Beginning with the line that contains "而我相信，这才是灵魂宝石必然", transcribe every line through the end of the entries exactly as written, and reproduce nothing else.

Saved entries
>>>
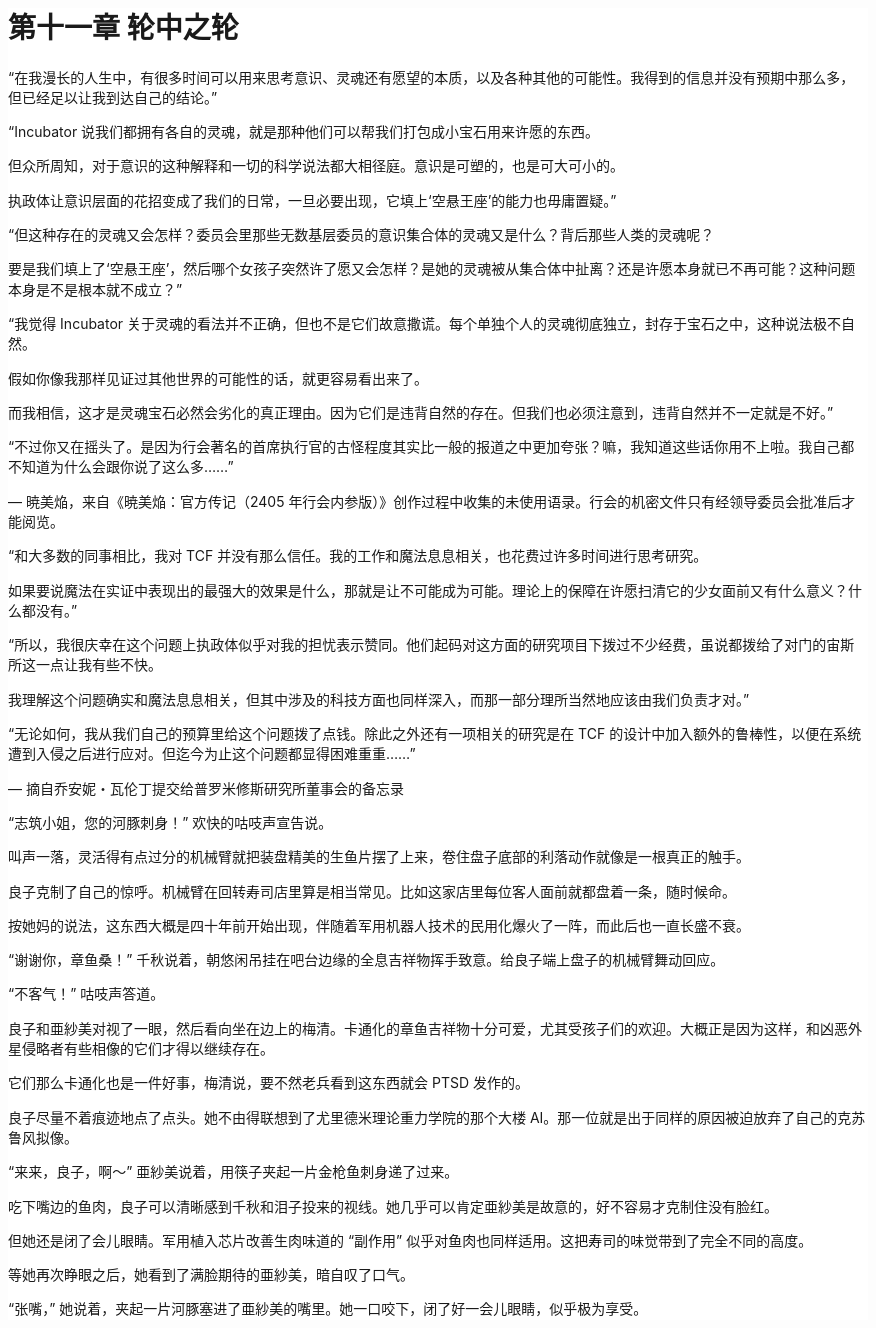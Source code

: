 # 第十一章 轮中之轮

“在我漫长的人生中，有很多时间可以用来思考意识、灵魂还有愿望的本质，以及各种其他的可能性。我得到的信息并没有预期中那么多，但已经足以让我到达自己的结论。”

“Incubator 说我们都拥有各自的灵魂，就是那种他们可以帮我们打包成小宝石用来许愿的东西。

但众所周知，对于意识的这种解释和一切的科学说法都大相径庭。意识是可塑的，也是可大可小的。

执政体让意识层面的花招变成了我们的日常，一旦必要出现，它填上‘空悬王座’的能力也毋庸置疑。”

“但这种存在的灵魂又会怎样？委员会里那些无数基层委员的意识集合体的灵魂又是什么？背后那些人类的灵魂呢？

要是我们填上了‘空悬王座’，然后哪个女孩子突然许了愿又会怎样？是她的灵魂被从集合体中扯离？还是许愿本身就已不再可能？这种问题本身是不是根本就不成立？”

“我觉得 Incubator 关于灵魂的看法并不正确，但也不是它们故意撒谎。每个单独个人的灵魂彻底独立，封存于宝石之中，这种说法极不自然。

假如你像我那样见证过其他世界的可能性的话，就更容易看出来了。

而我相信，这才是灵魂宝石必然会劣化的真正理由。因为它们是违背自然的存在。但我们也必须注意到，违背自然并不一定就是不好。”

“不过你又在摇头了。是因为行会著名的首席执行官的古怪程度其实比一般的报道之中更加夸张？嘛，我知道这些话你用不上啦。我自己都不知道为什么会跟你说了这么多……”

— 暁美焔，来自《暁美焔：官方传记（2405 年行会内参版）》创作过程中收集的未使用语录。行会的机密文件只有经领导委员会批准后才能阅览。

“和大多数的同事相比，我对 TCF 并没有那么信任。我的工作和魔法息息相关，也花费过许多时间进行思考研究。

如果要说魔法在实证中表现出的最强大的效果是什么，那就是让不可能成为可能。理论上的保障在许愿扫清它的少女面前又有什么意义？什么都没有。”

“所以，我很庆幸在这个问题上执政体似乎对我的担忧表示赞同。他们起码对这方面的研究项目下拨过不少经费，虽说都拨给了对门的宙斯所这一点让我有些不快。

我理解这个问题确实和魔法息息相关，但其中涉及的科技方面也同样深入，而那一部分理所当然地应该由我们负责才对。”

“无论如何，我从我们自己的预算里给这个问题拨了点钱。除此之外还有一项相关的研究是在 TCF 的设计中加入额外的鲁棒性，以便在系统遭到入侵之后进行应对。但迄今为止这个问题都显得困难重重……”

— 摘自乔安妮・瓦伦丁提交给普罗米修斯研究所董事会的备忘录

“志筑小姐，您的河豚刺身！” 欢快的咕吱声宣告说。

叫声一落，灵活得有点过分的机械臂就把装盘精美的生鱼片摆了上来，卷住盘子底部的利落动作就像是一根真正的触手。

良子克制了自己的惊呼。机械臂在回转寿司店里算是相当常见。比如这家店里每位客人面前就都盘着一条，随时候命。

按她妈的说法，这东西大概是四十年前开始出现，伴随着军用机器人技术的民用化爆火了一阵，而此后也一直长盛不衰。

“谢谢你，章鱼桑！” 千秋说着，朝悠闲吊挂在吧台边缘的全息吉祥物挥手致意。给良子端上盘子的机械臂舞动回应。

“不客气！” 咕吱声答道。

良子和亜紗美对视了一眼，然后看向坐在边上的梅清。卡通化的章鱼吉祥物十分可爱，尤其受孩子们的欢迎。大概正是因为这样，和凶恶外星侵略者有些相像的它们才得以继续存在。

它们那么卡通化也是一件好事，梅清说，要不然老兵看到这东西就会 PTSD 发作的。

良子尽量不着痕迹地点了点头。她不由得联想到了尤里德米理论重力学院的那个大楼 AI。那一位就是出于同样的原因被迫放弃了自己的克苏鲁风拟像。

“来来，良子，啊～” 亜紗美说着，用筷子夹起一片金枪鱼刺身递了过来。

吃下嘴边的鱼肉，良子可以清晰感到千秋和泪子投来的视线。她几乎可以肯定亜紗美是故意的，好不容易才克制住没有脸红。

但她还是闭了会儿眼睛。军用植入芯片改善生肉味道的 “副作用” 似乎对鱼肉也同样适用。这把寿司的味觉带到了完全不同的高度。

等她再次睁眼之后，她看到了满脸期待的亜紗美，暗自叹了口气。

“张嘴，” 她说着，夹起一片河豚塞进了亜紗美的嘴里。她一口咬下，闭了好一会儿眼睛，似乎极为享受。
<<<
**Task solution**
而我相信，这才是灵魂宝石必然会劣化的真正理由。因为它们是违背自然的存在。但我们也必须注意到，违背自然并不一定就是不好。”

“不过你又在摇头了。是因为行会著名的首席执行官的古怪程度其实比一般的报道之中更加夸张？嘛，我知道这些话你用不上啦。我自己都不知道为什么会跟你说了这么多……”

— 暁美焔，来自《暁美焔：官方传记（2405 年行会内参版）》创作过程中收集的未使用语录。行会的机密文件只有经领导委员会批准后才能阅览。

“和大多数的同事相比，我对 TCF 并没有那么信任。我的工作和魔法息息相关，也花费过许多时间进行思考研究。

如果要说魔法在实证中表现出的最强大的效果是什么，那就是让不可能成为可能。理论上的保障在许愿扫清它的少女面前又有什么意义？什么都没有。”

“所以，我很庆幸在这个问题上执政体似乎对我的担忧表示赞同。他们起码对这方面的研究项目下拨过不少经费，虽说都拨给了对门的宙斯所这一点让我有些不快。

我理解这个问题确实和魔法息息相关，但其中涉及的科技方面也同样深入，而那一部分理所当然地应该由我们负责才对。”

“无论如何，我从我们自己的预算里给这个问题拨了点钱。除此之外还有一项相关的研究是在 TCF 的设计中加入额外的鲁棒性，以便在系统遭到入侵之后进行应对。但迄今为止这个问题都显得困难重重……”

— 摘自乔安妮・瓦伦丁提交给普罗米修斯研究所董事会的备忘录

“志筑小姐，您的河豚刺身！” 欢快的咕吱声宣告说。

叫声一落，灵活得有点过分的机械臂就把装盘精美的生鱼片摆了上来，卷住盘子底部的利落动作就像是一根真正的触手。

良子克制了自己的惊呼。机械臂在回转寿司店里算是相当常见。比如这家店里每位客人面前就都盘着一条，随时候命。

按她妈的说法，这东西大概是四十年前开始出现，伴随着军用机器人技术的民用化爆火了一阵，而此后也一直长盛不衰。

“谢谢你，章鱼桑！” 千秋说着，朝悠闲吊挂在吧台边缘的全息吉祥物挥手致意。给良子端上盘子的机械臂舞动回应。

“不客气！” 咕吱声答道。

良子和亜紗美对视了一眼，然后看向坐在边上的梅清。卡通化的章鱼吉祥物十分可爱，尤其受孩子们的欢迎。大概正是因为这样，和凶恶外星侵略者有些相像的它们才得以继续存在。

它们那么卡通化也是一件好事，梅清说，要不然老兵看到这东西就会 PTSD 发作的。

良子尽量不着痕迹地点了点头。她不由得联想到了尤里德米理论重力学院的那个大楼 AI。那一位就是出于同样的原因被迫放弃了自己的克苏鲁风拟像。

“来来，良子，啊～” 亜紗美说着，用筷子夹起一片金枪鱼刺身递了过来。

吃下嘴边的鱼肉，良子可以清晰感到千秋和泪子投来的视线。她几乎可以肯定亜紗美是故意的，好不容易才克制住没有脸红。

但她还是闭了会儿眼睛。军用植入芯片改善生肉味道的 “副作用” 似乎对鱼肉也同样适用。这把寿司的味觉带到了完全不同的高度。

等她再次睁眼之后，她看到了满脸期待的亜紗美，暗自叹了口气。

“张嘴，” 她说着，夹起一片河豚塞进了亜紗美的嘴里。她一口咬下，闭了好一会儿眼睛，似乎极为享受。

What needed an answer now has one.